ECLI:NL:OGEAA:2018:732
Gerecht in Eerste Aanleg van Aruba
- Beschikking
- Rechtspraak.nl
Beëindiging arbeidsovereenkomst en kennelijk onredelijk ontslag
In deze zaak, behandeld door het Gerecht in Eerste Aanleg van Aruba, heeft de verzoeker, [VERZOEKER], een rechtszaak aangespannen tegen zijn werkgever, Retraco Aruba N.V., over de beëindiging van zijn arbeidsovereenkomst. De verzoeker was sinds 3 maart 2009 in dienst als lasser bij Retraco en had in april 2018 zijn dienstverband met onmiddellijke ingang opgezegd. Hij stelde dat deze beëindiging kennelijk onredelijk was en verzocht om een vergoeding.

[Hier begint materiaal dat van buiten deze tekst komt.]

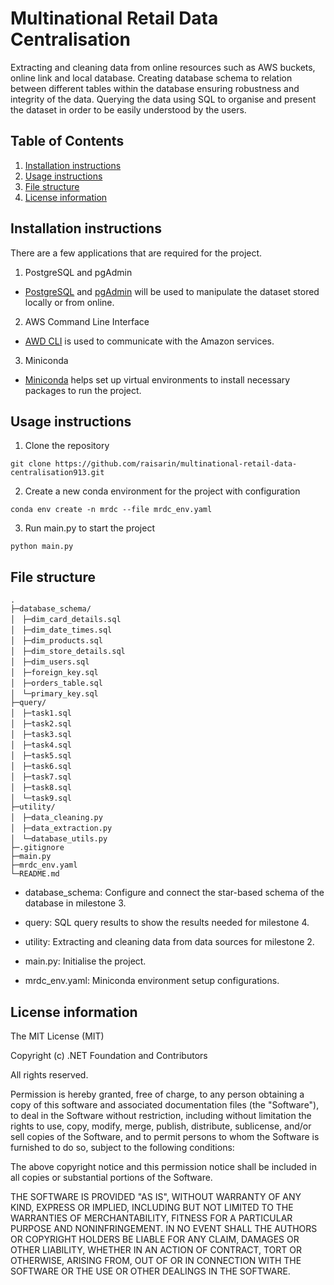 # Multinational Retail Data Centralisation 
Extracting and cleaning data from online resources such as AWS buckets, online link and local database. Creating database schema to relation between different tables within the database ensuring robustness and integrity of the data. Querying the data using SQL to organise and present the dataset in order to be easily understood by the users.

## Table of Contents 
1. [Installation instructions](#installation-instructions)
2. [Usage instructions](#usage-instructions)
3. [File structure](#file-structure)
4. [License information](#license-information)


## Installation instructions 
There are a few applications that are required for the project. 

1. PostgreSQL and pgAdmin
* [PostgreSQL](https://www.postgresql.org/download/ "https://www.postgresql.org/download/") and 
[pgAdmin](https://www.pgadmin.org/download/ "https://www.pgadmin.org/download/") will be used to manipulate the dataset stored locally or from online. 

2. AWS Command Line Interface
* [AWD CLI](https://aws.amazon.com/cli/ "https://aws.amazon.com/cli/") is used to communicate with the Amazon services.

3. Miniconda 
* [Miniconda](https://docs.conda.io/projects/miniconda/en/latest/ "https://docs.conda.io/projects/miniconda/en/latest/") helps set up virtual environments to install necessary packages to run the project. 

## Usage instructions
1. Clone the repository
```
git clone https://github.com/raisarin/multinational-retail-data-centralisation913.git
```
2. Create a new conda environment for the project with configuration
```
conda env create -n mrdc --file mrdc_env.yaml 
```
3. Run main.py to start the project 
```
python main.py 
```
## File structure
    .
    ├─database_schema/
    │　├─dim_card_details.sql
    │　├─dim_date_times.sql
    │　├─dim_products.sql
    │　├─dim_store_details.sql
    │　├─dim_users.sql
    │　├─foreign_key.sql
    │　├─orders_table.sql
    │　└─primary_key.sql
    ├─query/
    │　├─task1.sql
    │　├─task2.sql
    │　├─task3.sql
    │　├─task4.sql
    │　├─task5.sql
    │　├─task6.sql
    │　├─task7.sql
    │　├─task8.sql
    │　└─task9.sql
    ├─utility/
    │　├─data_cleaning.py
    │　├─data_extraction.py
    │　└─database_utils.py 
    ├─.gitignore
    ├─main.py
    ├─mrdc_env.yaml
    └─README.md

* database_schema: Configure and connect the star-based schema of the database in milestone 3.

* query: SQL query results to show the results needed for milestone 4.

* utility: Extracting and cleaning data from data sources for milestone 2.

* main.py: Initialise the project. 

* mrdc_env.yaml: Miniconda environment setup configurations.

## License information
The MIT License (MIT)

Copyright (c) .NET Foundation and Contributors

All rights reserved.

Permission is hereby granted, free of charge, to any person obtaining a copy of this software and associated documentation files (the "Software"), to deal in the Software without restriction, including without limitation the rights to use, copy, modify, merge, publish, distribute, sublicense, and/or sell copies of the Software, and to permit persons to whom the Software is furnished to do so, subject to the following conditions:

The above copyright notice and this permission notice shall be included in all copies or substantial portions of the Software.

THE SOFTWARE IS PROVIDED "AS IS", WITHOUT WARRANTY OF ANY KIND, EXPRESS OR IMPLIED, INCLUDING BUT NOT LIMITED TO THE WARRANTIES OF MERCHANTABILITY, FITNESS FOR A PARTICULAR PURPOSE AND NONINFRINGEMENT. IN NO EVENT SHALL THE AUTHORS OR COPYRIGHT HOLDERS BE LIABLE FOR ANY CLAIM, DAMAGES OR OTHER LIABILITY, WHETHER IN AN ACTION OF CONTRACT, TORT OR OTHERWISE, ARISING FROM, OUT OF OR IN CONNECTION WITH THE SOFTWARE OR THE USE OR OTHER DEALINGS IN THE SOFTWARE.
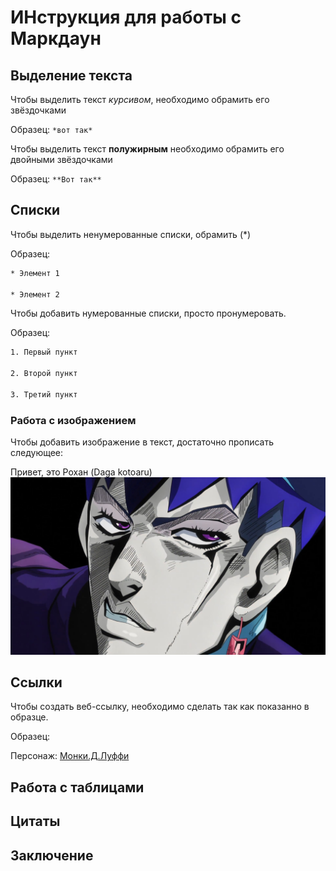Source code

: # ИНструкция для работы с Маркдаун

## Выделение текста
Чтобы выделить текст *курсивом*, необходимо обрамить его звёздочками

Образец: `*вот так*`

Чтобы выделить текст **полужирным** необходимо обрамить его двойными звёздочками

Образец: `**Вот так**`

## Списки
Чтобы выделить ненумерованные списки, обрамить (*)

Образец:

 ``` sh
 * Элемент 1

 * Элемент 2
```
Чтобы добавить нумерованные списки, просто пронумеровать.

Образец:
```sh
1. Первый пункт

2. Второй пункт

3. Третий пункт
```
### Работа с изображением
Чтобы добавить изображение в текст, достаточно прописать следующее:

Привет, это Рохан (Daga kotoaru)
![](Rohan.jpg)
## Ссылки 
Чтобы создать веб-ссылку, необходимо сделать так как показанно в образце.

Образец:

Персонаж: [Монки.Д.Луффи](https://onepiece.fandom.com/ru/wiki/Гому_Гому_но_Ми/Техники_Пятого_Гира "Всплывающая подсказка")
## Работа с таблицами 

## Цитаты

## Заключение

De procedure begon met een verzoekschrift dat op 26 juni 2018 werd ingediend, gevolgd door een verweerschrift van Retraco op 7 september 2018. De zitting vond plaats op 16 september 2018. De verzoeker voerde aan dat hij onder druk was gezet om de beëindigingsbrief te ondertekenen en dat hij niet goed begreep wat de gevolgen waren. Retraco daarentegen stelde dat de ondertekening van de brief een duidelijke en ondubbelzinnige verklaring was voor de beëindiging van de arbeidsovereenkomst.
De rechter oordeelde dat de verzoeker, door de beëindigingsbrief te ondertekenen, instemde met de beëindiging van zijn dienstverband. De rechter concludeerde dat er geen sprake was van kennelijk onredelijk ontslag, omdat de verzoeker zich bewust was van de inhoud en de gevolgen van de ondertekening. De vorderingen van de verzoeker werden afgewezen en hij werd veroordeeld in de proceskosten van Retraco.
Deze beschikking werd uitgesproken op 27 november 2018 door mr. Y.M. Vanwersch, rechter in het Gerecht in Eerste Aanleg van Aruba.